The blue paint marks several weakened trees surrounding the writing cabin of Pulitzer Prize winning author, photographer, and naturalist Edwin Way Teale.
“This one clearly runs the risk of falling on the writing cabin,” explains Sarah Heminway, the director of Northeast Corner Programs for the Connecticut Audubon Society.
There are about ten miles of trails surrounding Teale’s former Hampton home and they’re usually open to hikers year round. But this winter, the trees defoliated by Gypsy Moth caterpillars will be taken down and Trail Wood Sanctuary will be off-limits starting December first.
“We really got hammered this summer and then again last summer and the summer before,” said Heminway.
The Audobon Society owns the property.
“…Probably easily a third of the sanctuary was affected,” said Heminway.
The dangerous trees will be removed to try to keep hikers safer.

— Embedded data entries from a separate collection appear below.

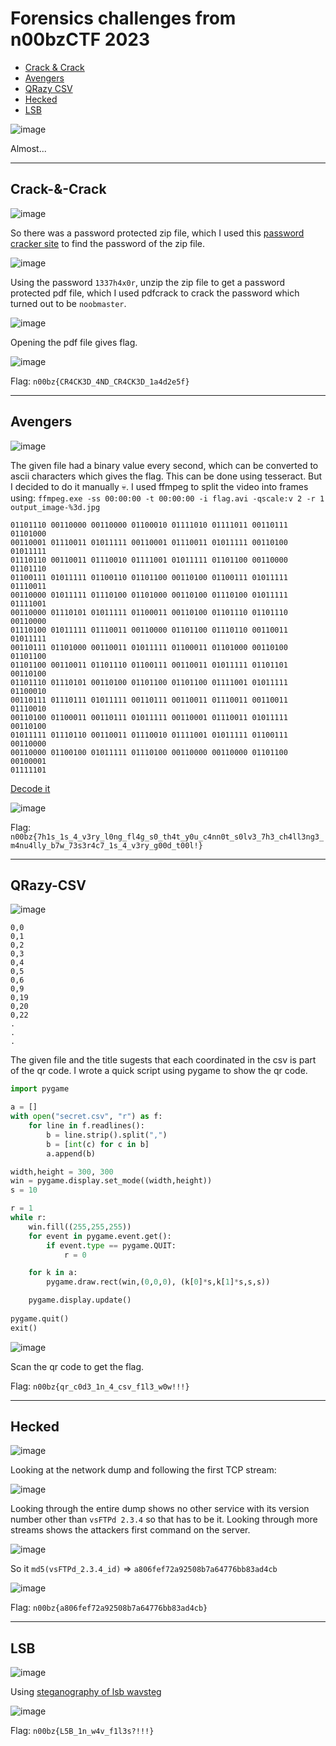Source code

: # Forensics challenges from n00bzCTF 2023
- [Crack & Crack](#crack-&-crack)
- [Avengers](#avengers)
- [QRazy CSV](#qrazy-csv)
- [Hecked](#hecked)
- [LSB](#lsb)

![image](https://github.com/jeromepalayoor/ctf-archive-hub/assets/63996033/7ba13e5c-5677-424c-a457-70c0b87676e6)

Almost...

-----

## Crack-&-Crack

![image](https://github.com/jeromepalayoor/ctf-archive-hub/assets/63996033/691ede7e-2bcc-4696-ab5f-bb084e3de046)

So there was a password protected zip file, which I used this [password cracker site](https://passwordrecovery.io/zip-file-password-removal/) to find the password of the zip file.

![image](https://github.com/jeromepalayoor/ctf-archive-hub/assets/63996033/7c84c386-0870-44fb-969d-1af05cbea75b)

Using the password `1337h4x0r`, unzip the zip file to get a password protected pdf file, which I used pdfcrack to crack the password which turned out to be `noobmaster`.

![image](https://github.com/jeromepalayoor/ctf-archive-hub/assets/63996033/c1b73497-315f-4622-91bc-c529e032a79e)

Opening the pdf file gives flag.

![image](https://github.com/jeromepalayoor/ctf-archive-hub/assets/63996033/f0e21e2b-34e7-4504-b9eb-d3e6ce6d3ee4)

Flag: `n00bz{CR4CK3D_4ND_CR4CK3D_1a4d2e5f}`

-----

## Avengers

![image](https://github.com/jeromepalayoor/ctf-archive-hub/assets/63996033/28e5e5d9-ef51-4dd2-8be9-ac96349699dd)

The given file had a binary value every second, which can be converted to ascii characters which gives the flag. This can be done using tesseract. But I decided to do it manually 💀. 
I used ffmpeg to split the video into frames using: `ffmpeg.exe -ss 00:00:00 -t 00:00:00 -i flag.avi -qscale:v 2 -r 1 output_image-%3d.jpg`

```
01101110 00110000 00110000 01100010 01111010 01111011 00110111 01101000 
00110001 01110011 01011111 00110001 01110011 01011111 00110100 01011111 
01110110 00110011 01110010 01111001 01011111 01101100 00110000 01101110 
01100111 01011111 01100110 01101100 00110100 01100111 01011111 01110011 
00110000 01011111 01110100 01101000 00110100 01110100 01011111 01111001 
00110000 01110101 01011111 01100011 00110100 01101110 01101110 00110000 
01110100 01011111 01110011 00110000 01101100 01110110 00110011 01011111 
00110111 01101000 00110011 01011111 01100011 01101000 00110100 01101100 
01101100 00110011 01101110 01100111 00110011 01011111 01101101 00110100 
01101110 01110101 00110100 01101100 01101100 01111001 01011111 01100010 
00110111 01110111 01011111 00110111 00110011 01110011 00110011 01110010 
00110100 01100011 00110111 01011111 00110001 01110011 01011111 00110100 
01011111 01110110 00110011 01110010 01111001 01011111 01100111 00110000 
00110000 01100100 01011111 01110100 00110000 00110000 01101100 00100001 
01111101
```

[Decode it](https://www.dcode.fr/ascii-code)

![image](https://github.com/jeromepalayoor/ctf-archive-hub/assets/63996033/a5da8b43-24f0-4263-a44b-b8d37e72f17b)

Flag: `n00bz{7h1s_1s_4_v3ry_l0ng_fl4g_s0_th4t_y0u_c4nn0t_s0lv3_7h3_ch4ll3ng3_m4nu4lly_b7w_73s3r4c7_1s_4_v3ry_g00d_t00l!}`

-----

## QRazy-CSV

![image](https://github.com/jeromepalayoor/ctf-archive-hub/assets/63996033/417969b1-4e53-48bd-b424-b5821d35ae30)

```
0,0
0,1
0,2
0,3
0,4
0,5
0,6
0,9
0,19
0,20
0,22
.
.
.
```

The given file and the title sugests that each coordinated in the csv is part of the qr code. I wrote a quick script using pygame to show the qr code.

```py
import pygame

a = []
with open("secret.csv", "r") as f:
    for line in f.readlines():
        b = line.strip().split(",")
        b = [int(c) for c in b]
        a.append(b)

width,height = 300, 300
win = pygame.display.set_mode((width,height))
s = 10

r = 1
while r:
    win.fill((255,255,255))
    for event in pygame.event.get():
        if event.type == pygame.QUIT:
            r = 0

    for k in a:
        pygame.draw.rect(win,(0,0,0), (k[0]*s,k[1]*s,s,s))

    pygame.display.update()
    
pygame.quit()
exit()
```

![image](https://github.com/jeromepalayoor/ctf-archive-hub/assets/63996033/976c2b21-71ec-411b-8860-8b30f1df3681)

Scan the qr code to get the flag.

Flag: `n00bz{qr_c0d3_1n_4_csv_f1l3_w0w!!!}`

-----

## Hecked

![image](https://github.com/jeromepalayoor/ctf-archive-hub/assets/63996033/74c6db89-ca87-4205-8afe-a22541b68f97)

Looking at the network dump and following the first TCP stream:

![image](https://github.com/jeromepalayoor/ctf-archive-hub/assets/63996033/7385c750-3286-4083-b8c3-53302286314e)

Looking through the entire dump shows no other service with its version number other than `vsFTPd 2.3.4` so that has to be it. Looking through more streams shows the attackers first command on the server.

![image](https://github.com/jeromepalayoor/ctf-archive-hub/assets/63996033/32885562-a8d5-49cb-832d-74159857eda5)

So it `md5(vsFTPd_2.3.4_id)` => `a806fef72a92508b7a64776bb83ad4cb`

![image](https://github.com/jeromepalayoor/ctf-archive-hub/assets/63996033/c0eb6adf-2c19-4350-bbc0-bb235328bec5)

Flag: `n00bz{a806fef72a92508b7a64776bb83ad4cb}`

-----

## LSB

![image](https://github.com/jeromepalayoor/ctf-archive-hub/assets/63996033/a198d099-c979-48be-82f6-d4e9efea6f50)

Using [steganography of lsb wavsteg](https://github.com/ragibson/Steganography#recovering-data)

![image](https://github.com/jeromepalayoor/ctf-archive-hub/assets/63996033/11834865-1722-4fcc-acd9-5042f2a4d87f)

Flag: `n00bz{L5B_1n_w4v_f1l3s?!!!}`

“There’s an old saying, they call them, ‘widow makers,'” said Heminway. “Trees can be pretty dangerous if you’re not paying attention, if they’re weakened and they’re dropping branches.”
Tree crews are expected to be doing their work in January and February with the hope of making this a safer sanctuary come spring.
“It could be very expensive and that’s not an easy thing for a non-profit to swallow,” said Heminway.